I never look forward to Hershey day....after I get to Hershey and see the support we receive, than I know it is the best for me to go to understand our journey with ALS. The past 3 months our journey has been very hard....We had to get adjusted to so many changes and are still dealing with them. Gordie's breathing went from 93 to 58 in late August. He had to get a breathing machine, feeding tube surgery and other changes. In 3 months he went from eating his favorite Tuesday night tacos to having formula every meal. Gordie eats very little solids anymore. Our good news today was that breathing went up to 65...what a relief. When it gets under 50 than he will need to be on oxygen. His strength in legs and arms tested about the same that it was the last time, changes in his hands and swallowing. He is going to get a speaking device in the next 6 months.

Every time we go to Hershey they ask him about his quality of life, so they can see how his spirits are. The past 3 months have been very hard for Gordie, he said in a soft voice....some days he finds it hard to find a purpose and meaning for his life. After he was done talking we were all in tears...he is so amazing, he can take things and bless so many people. At the end of the visit, his comment was that I am on the other side of it now and doing better. Wow! how he deals with ALS is so amazing and he touches so many lives, when we go to Hershey he lifts everyone spirits that we are in touch with. I love and admire my husband!
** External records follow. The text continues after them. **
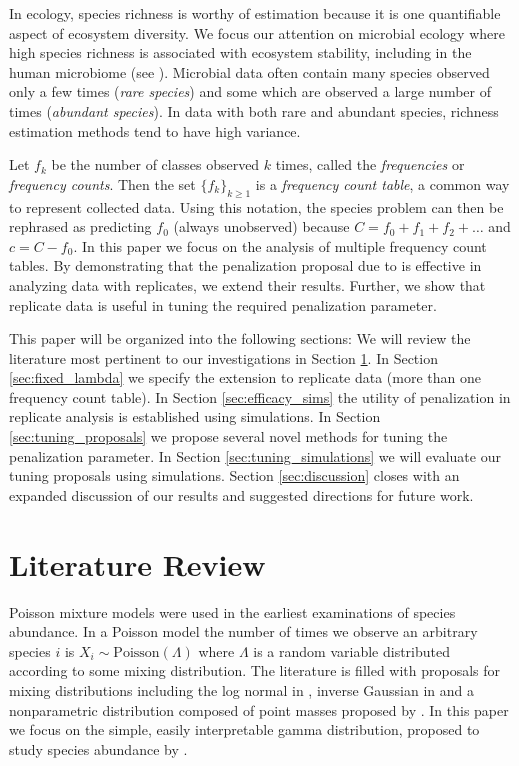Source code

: \documentclass[oupdraft]{bio}
\begin{document}
In ecology, species richness is worthy of estimation because it is one quantifiable aspect of ecosystem diversity.  We focus our attention on microbial ecology where high species richness is associated with ecosystem stability, including in the human microbiome (see \citet{sekirov2010gut}). Microbial data often contain many species observed only a few times (\textit{rare species}) and some which are observed a large number of times (\textit{abundant species}).  In data with both rare and abundant species, richness estimation methods tend to have high variance.

Let $f_k$ be the number of classes observed $k$ times, called the \textit{frequencies} or \textit{frequency counts}.  Then the set $\{f_k\}_{k \geq 1}$ is a \textit{frequency count table}, a common way to represent collected data.  Using this notation, the species problem can then be rephrased as predicting $f_0$ (always unobserved) because $C = f_0 + f_1 + f_2 + \dots$ and $c = C - f_0$.  In this paper we focus on the analysis of multiple frequency count tables.  By demonstrating that the penalization proposal due to \citet{wang_2005} is effective in analyzing data with replicates, we extend their results.  Further, we show that replicate data is useful in tuning the required penalization parameter.

This paper will be organized into the following sections:  We will review the literature most pertinent to our investigations in Section \ref{sec:literature_review}.  In Section \ref{sec:fixed_lambda} we specify the  extension to replicate data (more than one frequency count table).  In Section \ref{sec:efficacy_sims} the utility of penalization in replicate analysis is established using simulations.  In Section \ref{sec:tuning_proposals} we propose several novel methods for tuning the penalization parameter.  In Section \ref{sec:tuning_simulations} we will evaluate our tuning proposals using simulations.  Section \ref{sec:discussion} closes with an expanded discussion of our results and suggested directions for future work.

\section{Literature Review}
\label{sec:literature_review}

Poisson mixture models were used in the earliest examinations of species abundance.  In a Poisson model the number of times we observe an arbitrary species $i$ is $X_i \sim \text{Poisson}(\Lambda)$ where $\Lambda$ is a random variable distributed according to some mixing distribution.  The literature is filled with proposals for mixing distributions including the log normal in \citet{bulmer_1974}, inverse Gaussian in \citet{ord_1986} and a nonparametric distribution composed of point masses proposed by \citet{norris_1998}.  In this paper we focus on the simple, easily interpretable gamma distribution, proposed to study species abundance by \citet{fisher_1943}.
\end{document}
A bright thing in October was Chad & Noelle's beautiful wedding, he had a great day. Thank you Clint & Tanya and Chad & Noelle for our precious family time together, this makes our day when you come home.

Thank you Christine (caregiver) for coming with us today....
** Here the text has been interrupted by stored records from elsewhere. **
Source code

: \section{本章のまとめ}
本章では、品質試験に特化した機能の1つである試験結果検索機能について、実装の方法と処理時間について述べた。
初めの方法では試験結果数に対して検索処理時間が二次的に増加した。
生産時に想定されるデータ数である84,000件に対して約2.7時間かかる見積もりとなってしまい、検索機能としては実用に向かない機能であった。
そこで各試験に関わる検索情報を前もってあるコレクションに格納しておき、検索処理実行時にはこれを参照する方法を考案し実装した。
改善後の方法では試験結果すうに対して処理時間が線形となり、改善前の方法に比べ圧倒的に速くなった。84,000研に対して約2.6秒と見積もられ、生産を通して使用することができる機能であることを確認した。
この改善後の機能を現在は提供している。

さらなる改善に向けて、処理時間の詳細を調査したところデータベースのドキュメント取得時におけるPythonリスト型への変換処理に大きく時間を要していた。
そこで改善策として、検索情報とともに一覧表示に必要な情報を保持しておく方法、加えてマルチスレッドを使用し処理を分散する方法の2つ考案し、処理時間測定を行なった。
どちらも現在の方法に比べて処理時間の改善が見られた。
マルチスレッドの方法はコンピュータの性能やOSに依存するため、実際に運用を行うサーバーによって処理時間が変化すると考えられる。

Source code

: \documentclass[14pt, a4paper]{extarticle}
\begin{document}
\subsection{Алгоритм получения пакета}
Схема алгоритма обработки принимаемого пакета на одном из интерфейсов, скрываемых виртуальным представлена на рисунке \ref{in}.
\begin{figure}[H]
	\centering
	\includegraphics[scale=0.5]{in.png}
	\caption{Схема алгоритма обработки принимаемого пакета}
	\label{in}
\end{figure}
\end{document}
I love and appreciate our friends & family
Emy"

I just want to add, this journey with ALS is not for the faint of heart. When your body slowly begins to rob you the ability to do less and less for yourself, it can make you wonder what is my meaning and purpose for existing. Sometimes I think It would be easier to just give up fighting, but then I am reminded that God is sovereign and even though I have this disease, he has a plan for what he wants to accomplish in my life. Yes, at times I struggle to find purpose and meaning for my life, but I am confident there is. He gives all of us purpose. It is when I live beyond myself, then that is where I find a purpose and meaning for my life. My life isn't always about me. It's more about what I can do for him, forgetting about myself and allowing him to be glorified through me.
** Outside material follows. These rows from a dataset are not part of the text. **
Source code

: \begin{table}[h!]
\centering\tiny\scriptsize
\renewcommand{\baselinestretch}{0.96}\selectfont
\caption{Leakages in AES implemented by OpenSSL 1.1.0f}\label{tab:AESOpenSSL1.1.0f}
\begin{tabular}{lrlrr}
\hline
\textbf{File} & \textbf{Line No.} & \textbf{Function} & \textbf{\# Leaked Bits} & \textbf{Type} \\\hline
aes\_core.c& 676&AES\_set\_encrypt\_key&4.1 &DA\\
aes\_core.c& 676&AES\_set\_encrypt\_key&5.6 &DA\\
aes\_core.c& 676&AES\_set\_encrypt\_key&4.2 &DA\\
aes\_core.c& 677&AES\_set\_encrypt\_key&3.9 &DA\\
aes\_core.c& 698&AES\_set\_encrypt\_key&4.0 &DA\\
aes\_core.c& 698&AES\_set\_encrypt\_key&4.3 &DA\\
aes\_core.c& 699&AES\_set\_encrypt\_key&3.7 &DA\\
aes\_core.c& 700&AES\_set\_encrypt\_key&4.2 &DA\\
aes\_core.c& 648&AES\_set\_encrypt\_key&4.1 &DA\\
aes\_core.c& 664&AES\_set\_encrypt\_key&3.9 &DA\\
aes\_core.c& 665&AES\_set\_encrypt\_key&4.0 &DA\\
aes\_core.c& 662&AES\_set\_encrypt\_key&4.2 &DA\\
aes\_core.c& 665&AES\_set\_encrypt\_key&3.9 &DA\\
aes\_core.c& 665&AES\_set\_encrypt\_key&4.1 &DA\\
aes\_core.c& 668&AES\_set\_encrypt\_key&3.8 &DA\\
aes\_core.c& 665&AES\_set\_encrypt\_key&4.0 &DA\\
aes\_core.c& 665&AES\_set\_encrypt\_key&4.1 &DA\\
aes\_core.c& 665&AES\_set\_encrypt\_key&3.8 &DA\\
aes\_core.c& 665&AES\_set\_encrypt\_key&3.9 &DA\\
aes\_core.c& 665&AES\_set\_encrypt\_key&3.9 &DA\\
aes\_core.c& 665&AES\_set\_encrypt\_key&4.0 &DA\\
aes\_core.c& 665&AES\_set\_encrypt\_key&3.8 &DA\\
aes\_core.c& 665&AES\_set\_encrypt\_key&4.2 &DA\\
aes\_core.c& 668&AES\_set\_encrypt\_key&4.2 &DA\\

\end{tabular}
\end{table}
Since ALS, I can say God has blessed me in so many ways. God has given me a wonderful family, supportive friends, a church family that loves and support us, great caregivers that help me every day, and so much more. Through it all, I can say God is good! This Thanksgiving season I have so much to be thankful for.
Thank you all for your prayers and support!

Friday, October 30, 2009

Wedding Day


Sunday was the big day for Chad and Noelle. They got married in the afternoon at the chapel at Willow Valley, and the reception was in the Palm Court. It was a beautiful day and lovely wedding. I am blessed with a wonderful family. It is a delight to see them start their lives together and my new daughters are a joy to have around. God has blessed me with a beautiful family that support Emy and me in our journey. I pray they will enjoy many happy years together. I posted a slide show with some pictures of the wedding. Enjoy!

Chad & Noelle's Wedding 10/25/2009


Thursday, October 22, 2009

Wedding Bells



This weekend is going to be exciting because Chad and Noelle are getting married. I pray they will have a great life together and for God's blessing in their marriage.